(Records provided)

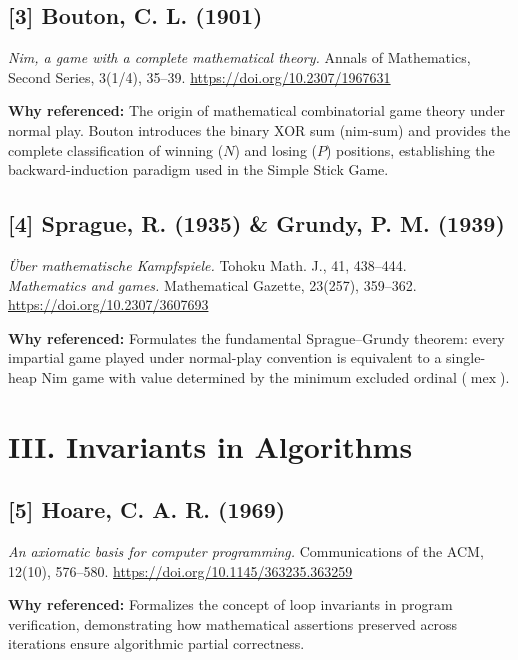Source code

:\documentclass[11pt]{article}
\begin{document}
\subsection*{[3] Bouton, C. L. (1901)}
\textit{Nim, a game with a complete mathematical theory.}
Annals of Mathematics, Second Series, 3(1/4), 35--39.
\url{https://doi.org/10.2307/1967631}

\textbf{Why referenced:}
The origin of mathematical combinatorial game theory under normal play. Bouton introduces the binary XOR sum (nim-sum) and provides the complete classification of winning ($N$) and losing ($P$) positions, establishing the backward-induction paradigm used in the Simple Stick Game.

\vspace{1em}

\subsection*{[4] Sprague, R. (1935) \& Grundy, P. M. (1939)}
\textit{Über mathematische Kampfspiele.} Tohoku Math. J., 41, 438--444. \\
\textit{Mathematics and games.} Mathematical Gazette, 23(257), 359--362.
\url{https://doi.org/10.2307/3607693}

\textbf{Why referenced:}
Formulates the fundamental Sprague--Grundy theorem: every impartial game played under normal-play convention is equivalent to a single-heap Nim game with value determined by the minimum excluded ordinal ($\operatorname{mex}$).

\section*{III. Invariants in Algorithms}

\subsection*{[5] Hoare, C. A. R. (1969)}
\textit{An axiomatic basis for computer programming.}
Communications of the ACM, 12(10), 576--580.
\url{https://doi.org/10.1145/363235.363259}

\textbf{Why referenced:}
Formalizes the concept of loop invariants in program verification, demonstrating how mathematical assertions preserved across iterations ensure algorithmic partial correctness.
\end{document}
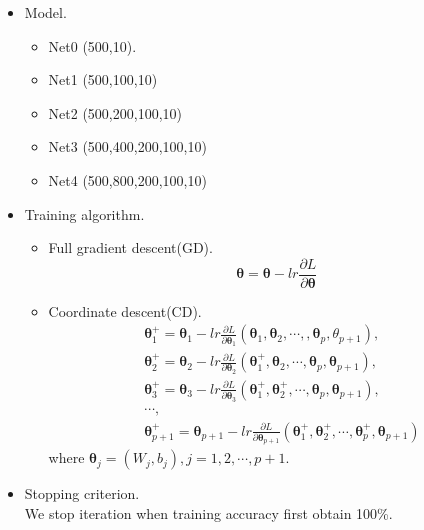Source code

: \begin{itemize}
	\item Model.\\
    \begin{itemize}
    	\item Net0 (500,10).
    	\item Net1 (500,100,10)
    	\item Net2 (500,200,100,10)
    	\item Net3 (500,400,200,100,10)
    	\item Net4 (500,800,200,100,10)
    \end{itemize}
    \item Training algorithm.
    \begin{itemize}
    	\item Full gradient descent(GD).
    	    \begin{equation}
    	    	\bm\theta = \bm\theta - lr \frac{\partial L}{\partial \bm\theta}
    	    \end{equation} 
    	\item Coordinate descent(CD).
    	\begin{align}
    		&\bm\theta_1^+ = \bm\theta_1 - lr \frac{\partial L}{\partial \bm\theta_1}(\bm\theta_1,\bm\theta_2,\cdots,\bm,\bm\theta_p,\theta_{p+1}),\\
    		&\bm\theta_2^+ = \bm\theta_2 - lr \frac{\partial L}{\partial \bm\theta_2}(\bm\theta_1^+,\bm\theta_2,\cdots,\bm\theta_p,\bm\theta_{p+1}),\\
    		&\bm\theta_3^+ = \bm\theta_3 - lr \frac{\partial L}{\partial \bm\theta_3}(\bm\theta_1^+, \bm\theta_2^+,\cdots,\bm\theta_p,\bm\theta_{p+1}),\\
    		&\cdots,\\
    		&\bm\theta_{p+1}^+ = \bm\theta_{p+1} - lr \frac{\partial L}{\partial \bm\theta_{p+1}}(\bm\theta_1^+, \bm\theta_2^+,\cdots,\bm\theta_p^+,\bm\theta_{p+1})
    	\end{align}
    	where $\bm\theta_j = (W_j,b_j), j = 1,2,\cdots,p+1$.
    \end{itemize}
    \item Stopping criterion.\\
    We stop iteration when training accuracy first obtain 100\%.
\end{itemize}



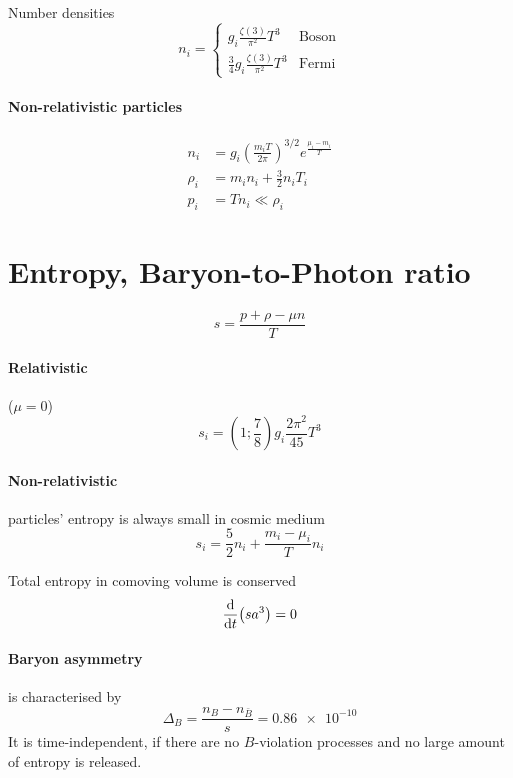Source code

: \documentclass[12pt, a4paper, DIV=15]{article}
\numberwithin{equation}{section}
\begin{document}
Number densities
\begin{equation}
   n_i =
   \begin{cases}
      g_i \frac{\zeta(3)}{\pi^2} T^3 & \text{Boson} \\
      \frac{3}{4} g_i \frac{\zeta(3)}{\pi^2} T^3 & \text{Fermi}
   \end{cases}
\end{equation}

\paragraph{Non-relativistic particles}
\begin{align}
   n_i &= g_i \left( \frac{m_i T}{2\pi} \right)^{3/2} e^{\frac{\mu_i - m_i}{T}} \\
   \rho_i &= m_i n_i + \frac{3}{2} n_i T_i \\
   p_i &= T n_i \ll \rho_i
\end{align}

\section{Entropy, Baryon-to-Photon ratio}
\begin{equation}
   s = \frac{p + \rho -\mu n }{ T} 
\end{equation}

\paragraph{Relativistic} ($\mu = 0$)
\begin{equation}
   s_i = (1; \frac{7}{8}) g_i \frac{2\pi^2}{45} T^3
\end{equation}

\paragraph{Non-relativistic} particles' entropy is always small in cosmic medium
\begin{equation}
   s_i = \frac{5}{2} n_i + \frac{m_i - \mu_i}{T}n_i
\end{equation}

Total entropy in comoving volume is conserved
\begin{equation}
   \dv{t} (sa^3) = 0
\end{equation}

\paragraph{Baryon asymmetry} is characterised by
\begin{equation}
   \Delta_B =  \frac{n_B - n_{\bar{B}}}{s} = \num{0.86e-10}
\end{equation}
It is time-independent, if there are no $B$-violation processes and no large amount of entropy is released.
\end{document}
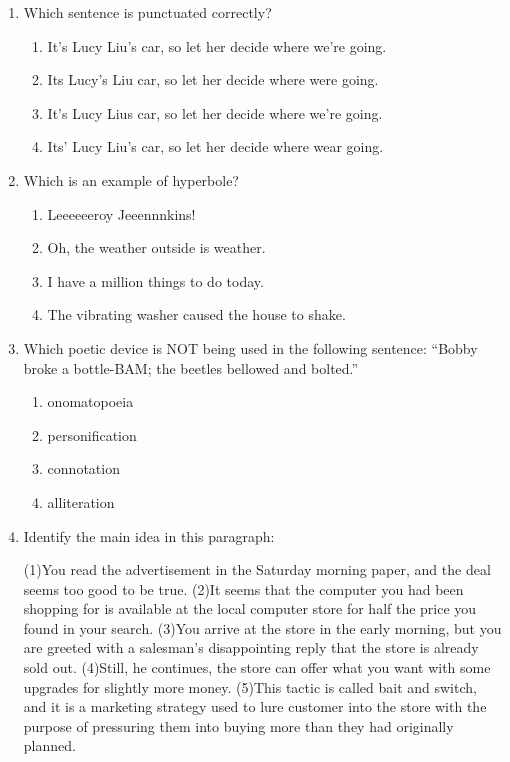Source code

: \documentclass[11pt]{exam}
\begin{document}
\begin{questions}
\begin{enumerate}



\item Which sentence is punctuated correctly?

\begin{enumerate}
\item It's Lucy Liu's car, so let her decide where we're going.
\item Its Lucy's Liu car, so let her decide where were going.
\item It's Lucy Lius car, so let her decide where we're going.
\item Its' Lucy Liu's car, so let her decide where wear going.
\end{enumerate}

\item Which is an example of hyperbole?
\begin{enumerate}
\item Leeeeeeroy Jeeennnkins!
\item Oh, the weather outside is weather.
\item I have a million things to do today.
\item The vibrating washer caused the house to shake.
\end{enumerate}

\item Which poetic device is NOT being used in the following sentence:
  “Bobby broke a bottle-BAM; the beetles bellowed and bolted.”
\begin{enumerate}
\item onomatopoeia
\item personification
\item connotation
\item alliteration
\end{enumerate}

\item Identify the main idea in this paragraph:

(1)You read the advertisement in the Saturday morning paper, and the deal seems too good to be true. (2)It seems that the computer you had been shopping for is available at the local computer store for half the price you found in your search. (3)You arrive at the store in the early morning, but you are greeted with a salesman's disappointing reply that the store is already sold out. (4)Still, he continues, the store can offer what you want with some upgrades for slightly more money. (5)This tactic is called bait and switch, and it is a marketing strategy used to lure customer into the store with the purpose of pressuring them into buying more than they had originally planned.


\end{enumerate}
\end{questions}
\end{document}
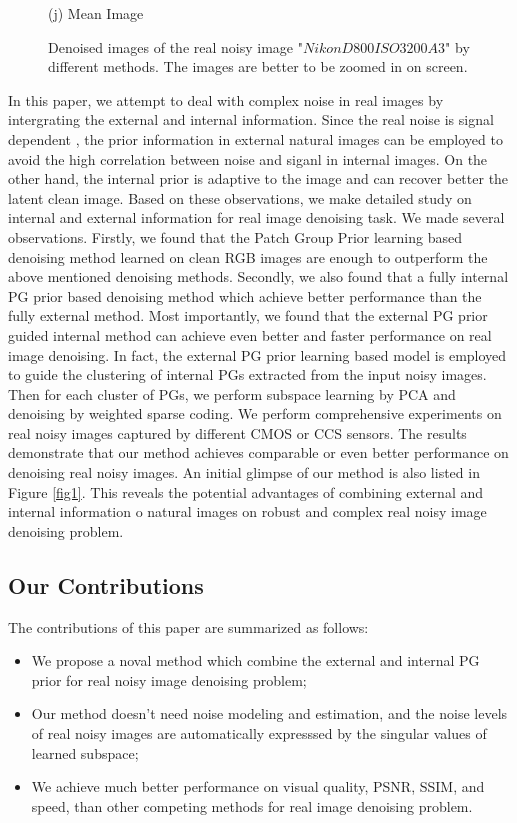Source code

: \documentclass[10pt,twocolumn,letterpaper]{article}
\begin{document}
\begin{figure}
{\begin{minipage}[t]{0.195\textwidth}
{\footnotesize (j) Mean Image }
\end{minipage}
}
\caption{Denoised images of the real noisy image "$Nikon D800 ISO 3200 A3$" by different methods. The images are better to be zoomed in on screen.}
\end{figure} 

In this paper, we attempt to deal with complex noise in real images by intergrating the external and internal information. Since the real noise is signal dependent \cite{crosschannel2016,healey1994radiometric}, the prior information in external natural images can be employed to avoid the high correlation between noise and siganl in internal images. On the other hand, the internal prior is adaptive to the image and can recover better the latent clean image. Based on these observations, we make detailed study on internal and external information for real image denoising task. We made several observations. Firstly, we found that the Patch Group Prior learning based denoising method \cite{pgpd} learned on clean RGB images are enough to outperform the above mentioned denoising methods. Secondly, we also found that a fully internal PG prior based denoising method which achieve better performance than the fully external method. Most importantly, we found that the external PG prior guided internal method can achieve even better and faster performance on real image denoising. In fact, the external PG prior learning based model is employed to guide the clustering of internal PGs extracted from the input noisy images. Then for each cluster of PGs, we perform subspace learning by PCA and denoising by weighted sparse coding. We perform comprehensive experiments on real noisy images captured by different CMOS or CCS sensors. The results demonstrate that our method achieves comparable or even better performance on denoising real noisy images. An initial glimpse of our method is also listed in Figure \ref{fig1}. This reveals the potential advantages of combining external and internal information o natural images on robust and complex real noisy image denoising problem.

\subsection{Our Contributions}
The contributions of this paper are summarized as follows:
\begin{itemize}
\item We propose a noval method which combine the external and internal PG prior for real noisy image denoising problem;
\item Our method doesn't need noise modeling and estimation, and the noise levels of real noisy images are automatically expresssed by the singular values of learned subspace;
\item We achieve much better performance on visual quality, PSNR, SSIM, and speed, than other competing methods for real image denoising problem.
\end{itemize}
\end{document}

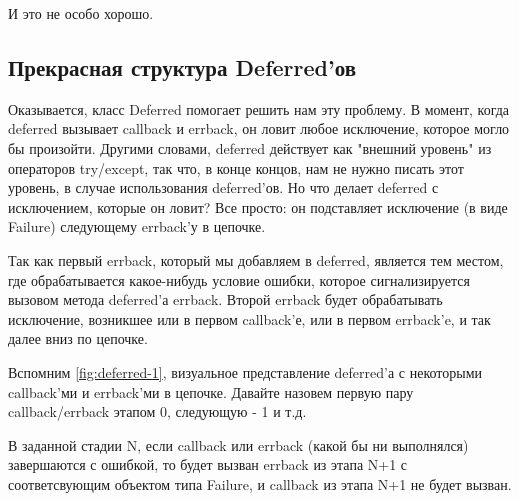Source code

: И это не особо хорошо.


\subsection{Прекрасная структура Deferred'ов}

Оказывается, класс Deferred помогает решить нам эту проблему. 
В момент, когда deferred вызывает callback и errback, он 
ловит любое исключение, которое могло бы произойти. Другими 
словами, deferred действует как "внешний уровень" из операторов 
try/except, так что, в конце концов, нам не нужно писать этот уровень, 
в случае использования deferred'ов. Но что делает deferred 
с исключением, которые он ловит? Все просто: он подставляет исключение (в виде Failure) 
следующему errback'у в цепочке.


Так как первый errback, который мы добавляем в deferred, 
является тем местом, где обрабатывается какое-нибудь 
условие ошибки, которое сигнализируется вызовом метода 
deferred'а errback. Второй errback будет обрабатывать исключение, 
возникшее или в первом callback'е, или в первом 
errback'e, и так далее вниз по цепочке.


Вспомним \ref{fig:deferred-1}, визуальное представление deferred'а с 
некоторыми callback'ми и errback'ми в цепочке. Давайте назовем первую 
пару callback/errback этапом 0, следующую - 1 и т.д.


В заданной стадии N, если callback или errback (какой бы ни выполнялся) 
завершаются с ошибкой, то будет вызван errback из этапа N+1 с 
соответсвующим объектом типа Failure, и callback из этапа N+1 
не будет вызван. 



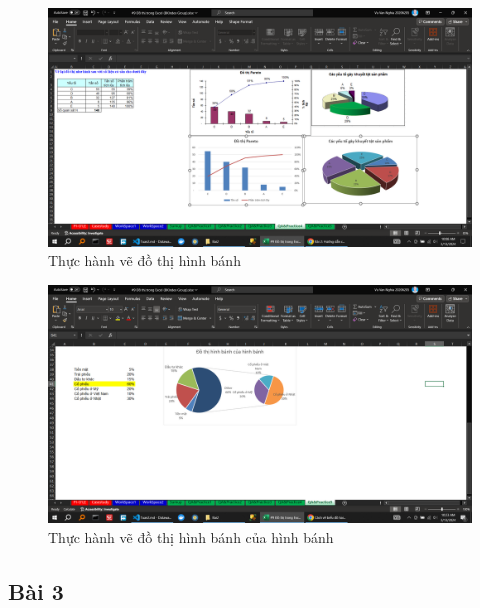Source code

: \documentclass{article}
\begin{document}
\begin{figure}[H]
    \centering
    \includegraphics[scale = 0.15]{Bai2/ThucHanh/2.png}
    \caption{Thực hành vẽ đồ thị hình bánh}
\end{figure}

\begin{figure}[H]
    \centering
    \includegraphics[scale = 0.15]{Bai2/ThucHanh/3.png}
    \caption{Thực hành vẽ đồ thị hình bánh của hình bánh}
\end{figure}





\subsection{Bài 3}

\end{document}
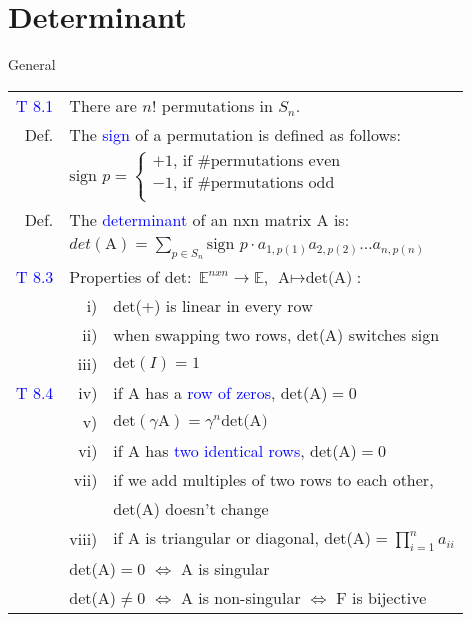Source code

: \section{Determinant}
\begin{mainbox}{General}
\setlength{\tabcolsep}{2pt}
\begin{tabular}{rrl}
	\textcolor{blue}{T 8.1} & \multicolumn{2}{l}{There are $n!$ permutations in $S_n$.}\\
	\rule{0pt}{3ex}	
	Def. & \multicolumn{2}{l}{The \textcolor{blue}{sign} of a permutation is defined as follows:}\\
	& \multicolumn{2}{l}{$\text{sign }p = \begin{cases}
        +1\text{, if \#permutations even}\\
        -1\text{, if \#permutations odd}\\
    \end{cases}$}\\
    \rule{0pt}{3ex}
    Def. & \multicolumn{2}{l}{The \textcolor{blue}{determinant} of an nxn matrix A is:}\\
    & \multicolumn{2}{l}{$det(\text{A}) = \displaystyle\sum_{p\in S_n}\text{sign }p\cdot a_{1,p(1)}a_{2,p(2)} \ldots a_{n,p(n)}$}\\
    \rule{0pt}{3ex}
    \textcolor{blue}{T 8.3} & \multicolumn{2}{l}{Properties of $\text{det}:\;\mathbb{E}^{nxn}\rightarrow\mathbb{E}$, $\text{A}\mapsto \text{det(A)}$:}\\
    & i) & det(+) is linear in every row\\
    & ii) & when swapping two rows, det(A) switches sign\\
    & iii) & $\text{det}(I) = 1$\\
    \textcolor{blue}{T 8.4} & iv) & if A has a \textcolor{blue}{row of zeros}, det(A)$= 0$\\
    & v) & $\text{det}(\gamma \text{A}) = \gamma ^n \text{det(A)}$\\
    & vi) & if A has \textcolor{blue}{two identical rows}, det(A)$= 0$\\
    & vii) & if we add multiples of two rows to each other,\\
    & & det(A) doesn't change\\
    & viii) & if A is triangular or diagonal, det(A)$=\displaystyle\prod_{i=1}^n a_{ii}$\\
	\rule{0pt}{3ex}
	& \multicolumn{2}{l}{det(A)$= 0$ $\Leftrightarrow$ A is singular}\\
	& \multicolumn{2}{l}{det(A)$\neq 0$ $\Leftrightarrow$ A is non-singular $\Leftrightarrow$ F is bijective}\\

\end{tabular}
\end{mainbox}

(End Records provided)

◆ Problem description: Copy the lines that hold the word "Baryon". Take them from the records above.

◆ Output below:
\section{Entropy, Baryon-to-Photon ratio}
\paragraph{Baryon asymmetry} is characterised by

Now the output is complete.